Abstract

Aim: to determine the average age of occurrence of gene mutations in acute myelomonoblastic leukemia (AMML). Materials and methods. Bone marrow and peripheral blood samples from 40 patients (average age 50 years, including 13 aged 15 to 45 years, 15 aged 45-60 years, 12 aged over 60 years) with newly detected AMML were examined. Detection of chromosomal abnormalities was performed using standard cytogenetic and real-time polymerase chain reaction methods. Point mutations were screened in 8 genes: FLT3 (n=35), NPM1 (n=25), TP53 (n=24), C-KIT (n=23), NRAS (n=19), WT1 (n=18), DNMT3A (n=13), and KRAS (n=4) by direct automatic sequencing method. Results.

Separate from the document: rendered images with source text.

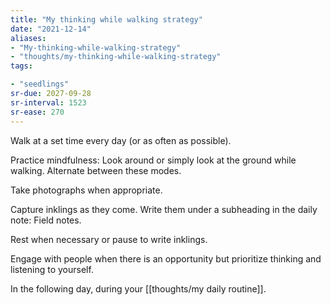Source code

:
 ```yaml
---
title: "My thinking while walking strategy"
date: "2021-12-14"
aliases:
- "My-thinking-while-walking-strategy"
- "thoughts/my-thinking-while-walking-strategy"
tags:

- "seedlings"
sr-due: 2027-09-28
sr-interval: 1523
sr-ease: 270
---
```


Walk at a set time every day (or as often as possible).

Practice mindfulness: Look around or simply look at the ground while walking. Alternate between these modes.

Take photographs when appropriate.

Capture inklings as they come. Write them under a subheading in the daily note: Field notes.

Rest when necessary or pause to write inklings.

Engage with people when there is an opportunity but prioritize thinking and listening to yourself.

In the following day, during your [[thoughts/my daily routine]].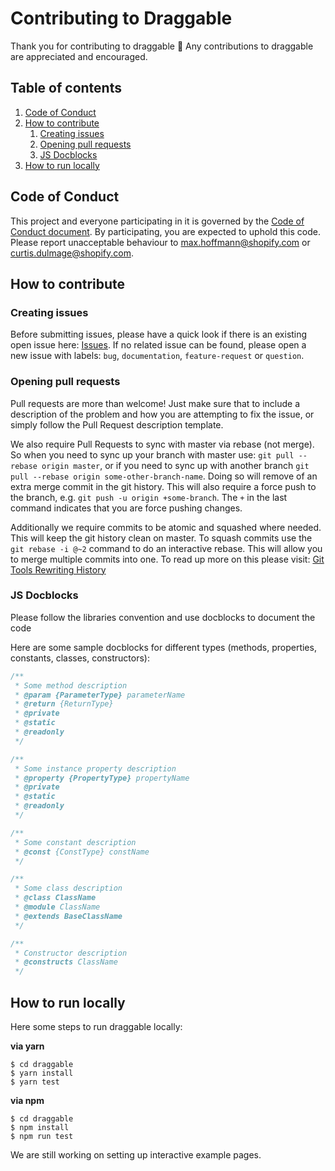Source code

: # Contributing to Draggable

Thank you for contributing to draggable :tada: Any contributions to draggable are
appreciated and encouraged.

## Table of contents

1. [Code of Conduct](#code-of-conduct)
2. [How to contribute](#how-to-contribute)
   1. [Creating issues](#creating-issues)
   2. [Opening pull requests](#opening-pull-requests)
   3. [JS Docblocks](#js-docblocks)
3. [How to run locally](#how-to-run-locally)

## Code of Conduct

This project and everyone participating in it is governed by the [Code of Conduct document](https://github.com/Shopify/draggable/blob/master/CODE_OF_CONDUCT.md).
By participating, you are expected to uphold this code. Please report unacceptable behaviour to max.hoffmann@shopify.com or curtis.dulmage@shopify.com.

## How to contribute

### Creating issues

Before submitting issues, please have a quick look if there is an existing open issue here: [Issues](https://github.com/Shopify/draggable/issues). If no related issue can be found,
please open a new issue with labels: `bug`, `documentation`, `feature-request` or `question`.

### Opening pull requests

Pull requests are more than welcome! Just make sure that to include a description of the problem and how you are attempting to fix the issue, or
simply follow the Pull Request description template.

We also require Pull Requests to sync with master via rebase (not merge). So when you need to sync up your branch with master use: `git pull --rebase origin master`,
or if you need to sync up with another branch `git pull --rebase origin some-other-branch-name`. Doing so will remove of an extra merge commit in the git history.
This will also require a force push to the branch, e.g. `git push -u origin +some-branch`. The `+` in the last command indicates that you are force pushing changes.

Additionally we require commits to be atomic and squashed where needed. This will keep the git history clean on master. To squash commits use the `git rebase -i @~2`
command to do an interactive rebase. This will allow you to merge multiple commits into one. To read up more on this please visit: [Git Tools Rewriting History](https://git-scm.com/book/en/v2/Git-Tools-Rewriting-History)

### JS Docblocks

Please follow the libraries convention and use docblocks to document the code

Here are some sample docblocks for different types (methods, properties, constants, classes, constructors):

```js
/**
 * Some method description
 * @param {ParameterType} parameterName
 * @return {ReturnType}
 * @private
 * @static
 * @readonly
 */

/**
 * Some instance property description
 * @property {PropertyType} propertyName
 * @private
 * @static
 * @readonly
 */

/**
 * Some constant description
 * @const {ConstType} constName
 */

/**
 * Some class description
 * @class ClassName
 * @module ClassName
 * @extends BaseClassName
 */

/**
 * Constructor description
 * @constructs ClassName
 */
```

## How to run locally

Here some steps to run draggable locally:

**via yarn**

```
$ cd draggable
$ yarn install
$ yarn test
```

**via npm**

```
$ cd draggable
$ npm install
$ npm run test
```

We are still working on setting up interactive example pages.
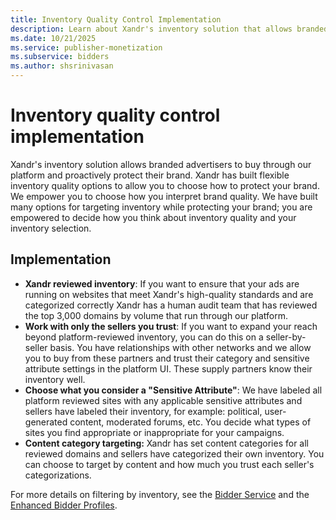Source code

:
 ```yaml
---
title: Inventory Quality Control Implementation
description: Learn about Xandr's inventory solution that allows branded advertisers to buy through our platform and proactively protect their brand. This page lists various implementations for Inventory quality control. 
ms.date: 10/21/2025
ms.service: publisher-monetization
ms.subservice: bidders
ms.author: shsrinivasan
---
```


# Inventory quality control implementation

Xandr's inventory solution allows branded advertisers to buy through our platform and proactively protect their brand. Xandr has built flexible inventory quality options to allow you to choose how to protect your brand. We empower you to choose how you interpret brand quality. We have built many options for targeting inventory while protecting your brand; you are empowered to decide how you think about inventory quality and your inventory selection.

## Implementation

- **Xandr reviewed inventory**: If you want to ensure that your ads are running on websites that meet Xandr's high-quality standards and are categorized correctly Xandr has a human audit team that has reviewed the top 3,000 domains by volume that run through our platform.
- **Work with only the sellers you trust**: If you want to expand your reach beyond platform-reviewed inventory, you can do this on a seller-by-seller basis. You have relationships with other networks and we allow you to buy from these partners and trust their category and sensitive attribute settings in the platform UI. These supply partners know their inventory well.
- **Choose what you consider a "Sensitive Attribute"**: We have labeled all platform reviewed sites with any applicable sensitive attributes and sellers have labeled their inventory, for example: political, user-generated content, moderated forums, etc. You decide what types of sites you find appropriate or inappropriate for your campaigns.
- **Content category targeting:** Xandr has set content categories for all reviewed domains and sellers have categorized their own inventory. You can choose to target by content and how much you trust each seller's categorizations.

For more details on filtering by inventory, see the [Bidder Service](bidder-service.md) and the [Enhanced Bidder Profiles](enhanced-bidder-profiles.md).

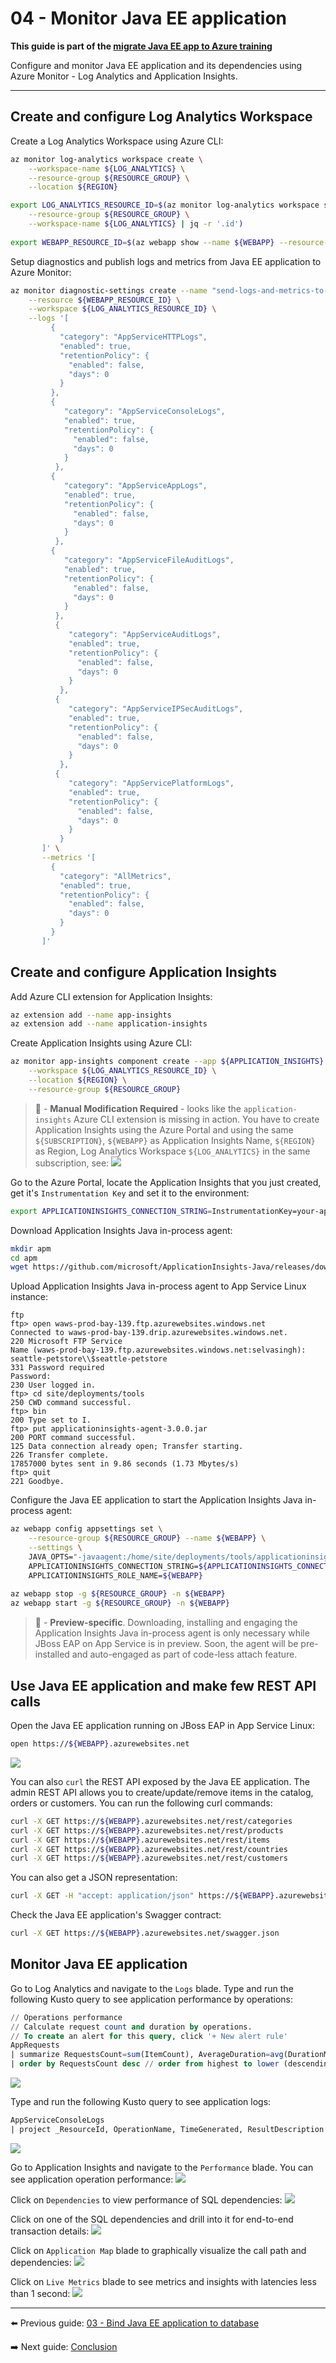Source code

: # 04 - Monitor Java EE application

__This guide is part of the [migrate Java EE app to Azure training](../README.md)__

Configure and monitor Java EE application and its dependencies using
Azure Monitor - Log Analytics and Application Insights.

---

## Create and configure Log Analytics Workspace

Create a Log Analytics Workspace using Azure CLI:

```bash
az monitor log-analytics workspace create \
    --workspace-name ${LOG_ANALYTICS} \
    --resource-group ${RESOURCE_GROUP} \
    --location ${REGION}                                       

export LOG_ANALYTICS_RESOURCE_ID=$(az monitor log-analytics workspace show \
    --resource-group ${RESOURCE_GROUP} \
    --workspace-name ${LOG_ANALYTICS} | jq -r '.id')
    
export WEBAPP_RESOURCE_ID=$(az webapp show --name ${WEBAPP} --resource-group ${RESOURCE_GROUP} | jq -r '.id')
```

Setup diagnostics and publish logs and metrics from Java EE application to Azure Monitor:
```bash
az monitor diagnostic-settings create --name "send-logs-and-metrics-to-log-analytics" \
    --resource ${WEBAPP_RESOURCE_ID} \
    --workspace ${LOG_ANALYTICS_RESOURCE_ID} \
    --logs '[
         {
           "category": "AppServiceHTTPLogs",
           "enabled": true,
           "retentionPolicy": {
             "enabled": false,
             "days": 0
           }
         },
         {
            "category": "AppServiceConsoleLogs",
            "enabled": true,
            "retentionPolicy": {
              "enabled": false,
              "days": 0
            }
          },
         {
            "category": "AppServiceAppLogs",
            "enabled": true,
            "retentionPolicy": {
              "enabled": false,
              "days": 0
            }
          },
         {
            "category": "AppServiceFileAuditLogs",
            "enabled": true,
            "retentionPolicy": {
              "enabled": false,
              "days": 0
            }
          },
          {
             "category": "AppServiceAuditLogs",
             "enabled": true,
             "retentionPolicy": {
               "enabled": false,
               "days": 0
             }
           },
          {
             "category": "AppServiceIPSecAuditLogs",
             "enabled": true,
             "retentionPolicy": {
               "enabled": false,
               "days": 0
             }
           },
          {
             "category": "AppServicePlatformLogs",
             "enabled": true,
             "retentionPolicy": {
               "enabled": false,
               "days": 0
             }
           }         
       ]' \
       --metrics '[
         {
           "category": "AllMetrics",
           "enabled": true,
           "retentionPolicy": {
             "enabled": false,
             "days": 0
           }
         }
       ]'
```

## Create and configure Application Insights

Add Azure CLI extension for Application Insights:
```bash
az extension add --name app-insights 
az extension add --name application-insights
```

Create Application Insights using Azure CLI:
```bash
az monitor app-insights component create --app ${APPLICATION_INSIGHTS} \
    --workspace ${LOG_ANALYTICS_RESOURCE_ID} \
    --location ${REGION} \
    --resource-group ${RESOURCE_GROUP}
```

>🛑 -  __Manual Modification Required__ - looks like the `application-insights` Azure CLI extension 
is missing in action. You have to create Application Insights using the Azure Portal and using the 
same `${SUBSCRIPTION}`, `${WEBAPP}` as Application Insights Name, `${REGION}` as Region,
Log Analytics Workspace `${LOG_ANALYTICS}` in the same subscription, see:
![](./media/Create-Application-Insights.jpg)

Go to the Azure Portal, locate the Application Insights that you just created, get it's
`Instrumentation Key` and set it to the environment:
```bash
export APPLICATIONINSIGHTS_CONNECTION_STRING=InstrumentationKey=your-application-insights-instrumentation-key
```

Download Application Insights Java in-process agent:
```bash
mkdir apm
cd apm
wget https://github.com/microsoft/ApplicationInsights-Java/releases/download/3.0.0/applicationinsights-agent-3.0.0.jar
```

Upload Application Insights Java in-process agent to App Service Linux instance:
```text
ftp
ftp> open waws-prod-bay-139.ftp.azurewebsites.windows.net
Connected to waws-prod-bay-139.drip.azurewebsites.windows.net.
220 Microsoft FTP Service
Name (waws-prod-bay-139.ftp.azurewebsites.windows.net:selvasingh): seattle-petstore\\$seattle-petstore
331 Password required
Password: 
230 User logged in.
ftp> cd site/deployments/tools
250 CWD command successful.
ftp> bin
200 Type set to I.
ftp> put applicationinsights-agent-3.0.0.jar 
200 PORT command successful.
125 Data connection already open; Transfer starting.
226 Transfer complete.
17857000 bytes sent in 9.86 seconds (1.73 Mbytes/s)
ftp> quit
221 Goodbye.
```

Configure the Java EE application to start the Application Insights Java in-process agent:
```bash
az webapp config appsettings set \
    --resource-group ${RESOURCE_GROUP} --name ${WEBAPP} \
    --settings \
    JAVA_OPTS="-javaagent:/home/site/deployments/tools/applicationinsights-agent-3.0.0.jar" \
    APPLICATIONINSIGHTS_CONNECTION_STRING=${APPLICATIONINSIGHTS_CONNECTION_STRING} \
    APPLICATIONINSIGHTS_ROLE_NAME=${WEBAPP}
 
az webapp stop -g ${RESOURCE_GROUP} -n ${WEBAPP}
az webapp start -g ${RESOURCE_GROUP} -n ${WEBAPP}
```

>🚧 - __Preview-specific__. Downloading, installing and engaging the Application Insights Java
in-process agent is only necessary while JBoss EAP on App Service is in preview. Soon, the agent
will be pre-installed and auto-engaged as part of code-less attach feature.

## Use Java EE application and make few REST API calls

Open the Java EE application running on JBoss EAP in App Service Linux:
```bash
open https://${WEBAPP}.azurewebsites.net
```
![](../step-01-deploy-java-ee-app-to-azure/media/YAPS-PetStore-H2.jpg)

You can also `curl` the REST API exposed by the Java EE application. The admin REST 
API allows you to create/update/remove items in the catalog, orders or customers. 
You can run the following curl commands:
```bash
curl -X GET https://${WEBAPP}.azurewebsites.net/rest/categories
curl -X GET https://${WEBAPP}.azurewebsites.net/rest/products
curl -X GET https://${WEBAPP}.azurewebsites.net/rest/items
curl -X GET https://${WEBAPP}.azurewebsites.net/rest/countries
curl -X GET https://${WEBAPP}.azurewebsites.net/rest/customers
```

You can also get a JSON representation:
```bash
curl -X GET -H "accept: application/json" https://${WEBAPP}.azurewebsites.net/rest/items
```

Check the Java EE application's Swagger contract:
```bash
curl -X GET https://${WEBAPP}.azurewebsites.net/swagger.json
```

## Monitor Java EE application

Go to Log Analytics and navigate to the `Logs` blade. 
Type and run the following Kusto query to see application performance by operations:
```sql
// Operations performance 
// Calculate request count and duration by operations. 
// To create an alert for this query, click '+ New alert rule'
AppRequests
| summarize RequestsCount=sum(ItemCount), AverageDuration=avg(DurationMs), percentiles(DurationMs, 50, 95, 99) by OperationName, _ResourceId // you can replace 'OperationName' with another value to segment by a different property
| order by RequestsCount desc // order from highest to lower (descending)
```
![](./media/seattle-petstore-operation-performance-in-log-analytics.jpg)

Type and run the following Kusto query to see application logs:
```sql
AppServiceConsoleLogs
| project _ResourceId, OperationName, TimeGenerated, ResultDescription
```
![](./media/seattle-petstore-app-logs-in-log-analytics.jpg)

Go to Application Insights and navigate to the `Performance` blade. You can
see application operation performance:
![](./media/seattle-petstore-performance.jpg)

Click on `Dependencies` to view performance of SQL dependencies:
![](./media/seattle-petstore-sql-dependencies.jpg)

Click on one of the SQL dependencies and drill into it for end-to-end transaction details:
![](./media/seattle-petstore-end-to-end-transaction.jpg)

Click on `Application Map` blade to graphically visualize the call path and dependencies:
![](./media/seattle-petstore-application-map.jpg)

Click on `Live Metrics` blade to see metrics and insights with latencies less than 1 second:
![](./media/seattle-petstore-live-metrics.jpg)

---
  
⬅️ Previous guide:  [03 - Bind Java EE application to database](../step-03-bind-java-ee-app-to-database/README.md)

➡️ Next guide: [Conclusion](../step-99-conclusion/README.md)
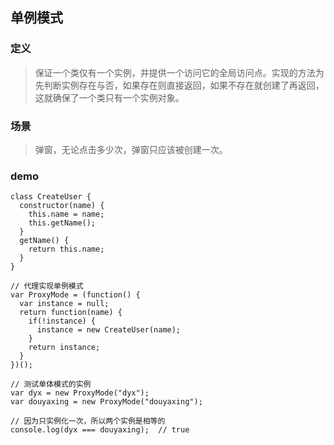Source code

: ## 单例模式
### 定义
> 保证一个类仅有一个实例，并提供一个访问它的全局访问点。实现的方法为先判断实例存在与否，如果存在则直接返回，如果不存在就创建了再返回，这就确保了一个类只有一个实例对象。

### 场景
> 弹窗，无论点击多少次，弹窗只应该被创建一次。

### demo
```
class CreateUser {
  constructor(name) {
    this.name = name;
    this.getName();
  }
  getName() {
    return this.name;
  }
}

// 代理实现单例模式
var ProxyMode = (function() {
  var instance = null;
  return function(name) {
    if(!instance) {
      instance = new CreateUser(name);
    }
    return instance;
  }
})();

// 测试单体模式的实例
var dyx = new ProxyMode("dyx");
var douyaxing = new ProxyMode("douyaxing");

// 因为只实例化一次，所以两个实例是相等的
console.log(dyx === douyaxing);  // true
```


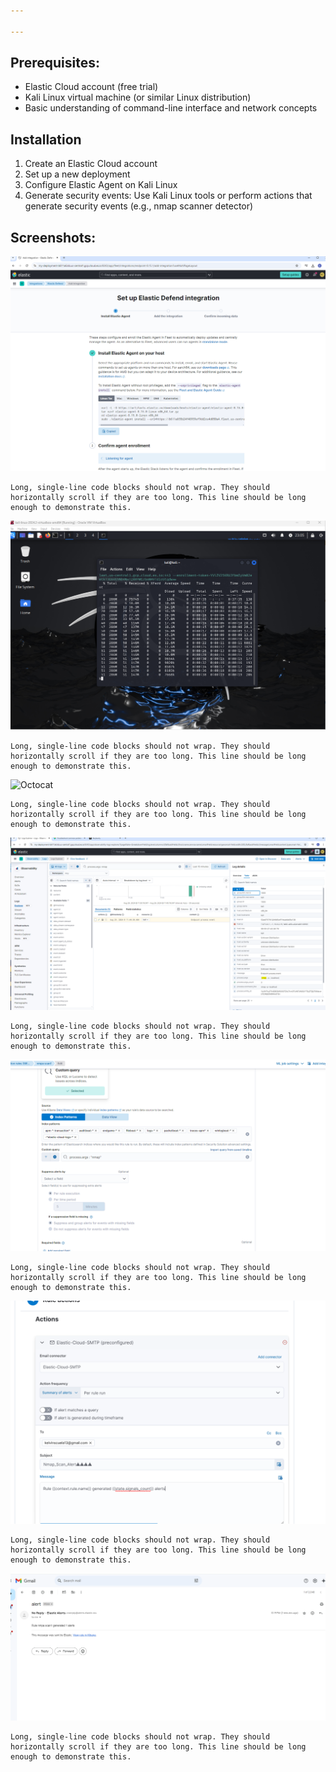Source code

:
 ```yaml
---

---
```

## Prerequisites:
*   Elastic Cloud account (free trial)
*   Kali Linux virtual machine (or similar Linux distribution)
*   Basic understanding of command-line interface and network concepts

## Installation 
1.  Create an Elastic Cloud account
2.  Set up a new deployment
3.  Configure Elastic Agent on Kali Linux
4.  Generate security events: Use Kali Linux tools or perform actions that generate security events (e.g., nmap scanner detector)
   
## Screenshots:
![Octocat](./Installing_Elastic_Agent.png)
```
Long, single-line code blocks should not wrap. They should horizontally scroll if they are too long. This line should be long enough to demonstrate this.

```
![Octocat](./Installing_kal.png)
```
Long, single-line code blocks should not wrap. They should horizontally scroll if they are too long. This line should be long enough to demonstrate this.

```
![Octocat](/if_found_listenning_services.png)
```
Long, single-line code blocks should not wrap. They should horizontally scroll if they are too long. This line should be long enough to demonstrate this.
```
![Octocat](/nmap_was_running.png)
```
Long, single-line code blocks should not wrap. They should horizontally scroll if they are too long. This line should be long enough to demonstrate this.
```
![Octocat](/better.png)
```
Long, single-line code blocks should not wrap. They should horizontally scroll if they are too long. This line should be long enough to demonstrate this.
```
![Octocat](email-action-alert.png)
```
Long, single-line code blocks should not wrap. They should horizontally scroll if they are too long. This line should be long enough to demonstrate this.
```
![Octocat](/alert_email.png)
```
Long, single-line code blocks should not wrap. They should horizontally scroll if they are too long. This line should be long enough to demonstrate this.
```
```

```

The majority of patients (56.3%) had a normal karyotype, 15.6% had aneuploid karyotype, and 28.1% had other structural and quantitative chromosome abnormalities. 35.0% of patients had point mutations in the studied genes at the time of diagnosis of OMML. The highest mutation rates were found for the DNMT3A (30.8%), NPM1 (20.0%), and FLT3 (20.0%) genes. The frequency of double mutants was 15.2%. The average age of detection of mutations in the c-KIT and NPM1 genes corresponded to young adults (33.5±2.9 and 44.2±11.4, respectively), for 3 genes — to middle age (DNMT3A — 49.3±18.4; WT1 — 51.0; FLT3 — 54.0±12.3), for the TP53 gene — to the elderly (n=1, 63 years). The average age of double mutants was 42.2±13.7 years due to NPM1 and c-KIT co-mutations.